Ivanka Vacuuming is not as non-art-like as it seems.

In fact, one might say that it's comparable to Vermeer's painting, Girl with the Pearl Earring, in that neither woman fits the picture. Just as a vacuum cleaner is alien to Ivanka's lady-of-the-house air, fine jewelry on a maid is also out of character.

Rubell's use of a vacuum in her work also is not a first in art-making.

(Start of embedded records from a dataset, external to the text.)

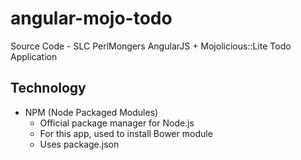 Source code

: angular-mojo-todo
=========

Source Code - SLC PerlMongers AngularJS + Mojolicious::Lite Todo Application

Technology
----------
- NPM (Node Packaged Modules)
    - Official package manager for Node.js
    - For this app, used to install Bower module
    - Uses package.json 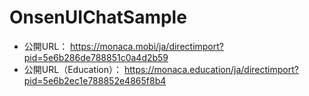 # OnsenUIChatSample

* 公開URL： https://monaca.mobi/ja/directimport?pid=5e6b286de788851c0a4d2b59
* 公開URL（Education）： https://monaca.education/ja/directimport?pid=5e6b2ec1e788852e4865f8b4
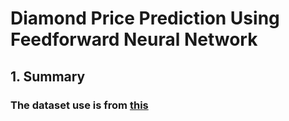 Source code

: # Diamond Price Prediction Using Feedforward Neural Network

## 1. Summary

### The dataset use is from [this](https://www.kaggle.com/datasets/shivam2503/diamonds)
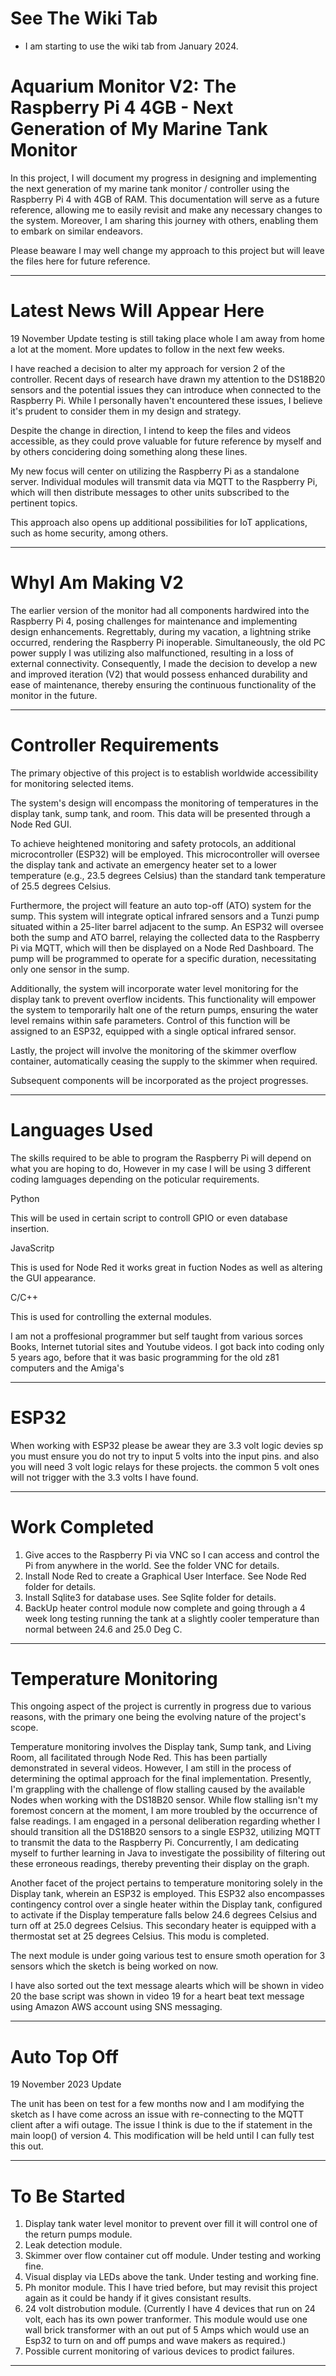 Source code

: # See The Wiki Tab

- I am starting to use the wiki tab from January 2024.


#  Aquarium Monitor V2: The Raspberry Pi 4 4GB - Next Generation of My Marine Tank Monitor

In this project, I will document my progress in designing and implementing the next generation of my marine tank monitor / controller using the Raspberry Pi 4 with 4GB of RAM. This documentation will serve as a future reference, allowing me to easily revisit and make any necessary changes to the system. Moreover, I am sharing this journey with others, enabling them to embark on similar endeavors.

Please beaware I may well change my approach to this project but will leave the files here for future reference.

 -----

 # Latest News Will Appear Here

19 November Update testing is still taking place whole I am away from home a lot at the moment. More updates to follow in the next few weeks.

I have reached a decision to alter my approach for version 2 of the controller. Recent days of research have drawn my attention to the DS18B20 sensors and the potential issues they can introduce when connected to the Raspberry Pi. While I personally haven't encountered these issues, I believe it's prudent to consider them in my design and strategy.

Despite the change in direction, I intend to keep the files and videos accessible, as they could prove valuable for future reference by myself and by others concidering doing something along these lines.

My new focus will center on utilizing the Raspberry Pi as a standalone server. Individual modules will transmit data via MQTT to the Raspberry Pi, which will then distribute messages to other units subscribed to the pertinent topics.

This approach also opens up additional possibilities for IoT applications, such as home security, among others.

 ------

 # WhyI Am Making V2

The earlier version of the monitor had all components hardwired into the Raspberry Pi 4, posing challenges for maintenance and implementing design enhancements. Regrettably, during my vacation, a lightning strike occurred, rendering the Raspberry Pi inoperable. Simultaneously, the old PC power supply I was utilizing also malfunctioned, resulting in a loss of external connectivity. Consequently, I made the decision to develop a new and improved iteration (V2) that would possess enhanced durability and ease of maintenance, thereby ensuring the continuous functionality of the monitor in the future.

 ------

 # Controller Requirements

The primary objective of this project is to establish worldwide accessibility for monitoring selected items.

The system's design will encompass the monitoring of temperatures in the display tank, sump tank, and room. This data will be presented through a Node Red GUI.

To achieve heightened monitoring and safety protocols, an additional microcontroller (ESP32) will be employed. This microcontroller will oversee the display tank and activate an emergency heater set to a lower temperature (e.g., 23.5 degrees Celsius) than the standard tank temperature of 25.5 degrees Celsius.

Furthermore, the project will feature an auto top-off (ATO) system for the sump. This system will integrate optical infrared sensors and a Tunzi pump situated within a 25-liter barrel adjacent to the sump. An ESP32 will oversee both the sump and ATO barrel, relaying the collected data to the Raspberry Pi via MQTT, which will then be displayed on a Node Red Dashboard. The pump will be programmed to operate for a specific duration, necessitating only one sensor in the sump.

Additionally, the system will incorporate water level monitoring for the display tank to prevent overflow incidents. This functionality will empower the system to temporarily halt one of the return pumps, ensuring the water level remains within safe parameters. Control of this function will be assigned to an ESP32, equipped with a single optical infrared sensor.

Lastly, the project will involve the monitoring of the skimmer overflow container, automatically ceasing the supply to the skimmer when required.

Subsequent components will be incorporated as the project progresses.

-----

# Languages Used 

 The skills required to be able to program the Raspberry Pi will depend on what you are hoping to do, However in my case I will be using 3 different coding lamguages depending on the poticular requirements.

 Python

 This will be used in certain script to controll GPIO or even database insertion.

 JavaScritp

 This is used for Node Red it works great in fuction Nodes as well as altering the GUI appearance.

 C/C++

 This is used for controlling the external modules.

 I am not a proffesional programmer but self taught from various sorces Books, Internet tutorial sites and Youtube videos. I got back into coding only 5 years ago, before that it was basic programming for the old z81 
 computers and the Amiga's

 ------

# ESP32

When working with ESP32 please be awear they are 3.3 volt logic devies sp you must ensure you do not try to input 5 volts into the input pins. and also you will need 3 volt logic relays for these projects. the common 5 volt ones will not trigger with the 3.3 volts I have found.

-----
 
# Work Completed

   1. Give acces to the Raspberry Pi via VNC so I can access and control the Pi from anywhere in the world. See the folder VNC for details.
   2. Install Node Red to create a Graphical User Interface. See Node Red folder for details.
   3. Install Sqlite3 for database uses. See Sqlite folder for details.
   4. BackUp heater control module now complete and going through a 4 week long testing running the tank at a slightly cooler temperature than normal between 24.6 and 25.0 Deg C.

----

# Temperature Monitoring

This ongoing aspect of the project is currently in progress due to various reasons, with the primary one being the evolving nature of the project's scope.

Temperature monitoring involves the Display tank, Sump tank, and Living Room, all facilitated through Node Red. This has been partially demonstrated in several videos. However, I am still in the process of determining the optimal approach for the final implementation. Presently, I'm grappling with the challenge of flow stalling caused by the available Nodes when working with the DS18B20 sensor. While flow stalling isn't my foremost concern at the moment, I am more troubled by the occurrence of false readings. I am engaged in a personal deliberation regarding whether I should transition all the DS18B20 sensors to a single ESP32, utilizing MQTT to transmit the data to the Raspberry Pi. Concurrently, I am dedicating myself to further learning in Java to investigate the possibility of filtering out these erroneous readings, thereby preventing their display on the graph.

Another facet of the project pertains to temperature monitoring solely in the Display tank, wherein an ESP32 is employed. This ESP32 also encompasses contingency control over a single heater within the Display tank, configured to activate if the Display temperature falls below 24.6 degrees Celsius and turn off at 25.0 degrees Celsius. This secondary heater is equipped with a thermostat set at 25 degrees Celsius. This modu is completed.

The next module is under going various test to ensure smoth operation for 3 sensors which the sketch is being worked on now.

I have also sorted out the text message alearts which will be shown in video 20 the base script was shown in video 19 for a heart beat text message using Amazon AWS account using SNS messaging.

----

# Auto Top Off

19 November 2023 Update

The unit has been on test for a few months now and I am modifying the sketch as I have come across an issue with re-connecting to the MQTT client after a wifi outage. The issue I think is due to the if statement in the main loop() of version 4. This modification will be held until I can fully test this out.

----
# To Be Started

1. Display tank water level monitor to prevent over fill it will control one of the return pumps module.
2. Leak detection module.
3. Skimmer over flow container cut off module. Under testing and working fine.
4. Visual display via LEDs above the tank. Under testing and working fine.
5. Ph monitor module. This I have tried before, but may revisit this project again as it could be handy if it gives consistant results.
6. 24 volt distrobution module. (Currently I have 4 devices that run on 24 volt, each has its own power tranformer. This module would use one wall brick transformer with an out put of 5 Amps which would use an Esp32 to turn on and off pumps and wave makers as required.)
7. Possible current monitoring of various devices to prodict failures.
   
----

I'm thinking of Jeff Koons' 1981 exhibit at the Museum of Modern Art of a group of actual vacuums housed in a lighted Plexiglass box, not unlike like the one encasing the Mona Lisa at the Louvre. Just as Rubell's work was about more than cleaning a carpet, Koons' vacuums were about more, too. “I chose the vacuum cleaner,” Koons said at his exhibit, because of its anthropomorphic qualities.” Translation: he sees the machine as symbols of both male and female sexuality. In his words, “It has orifices and phallic attachments.” This set of readymade vacuums sold at Sotheby's in 2017 for $5.5 million. It's useful to remember that Koons once worked as a commodities trader on Wall Street.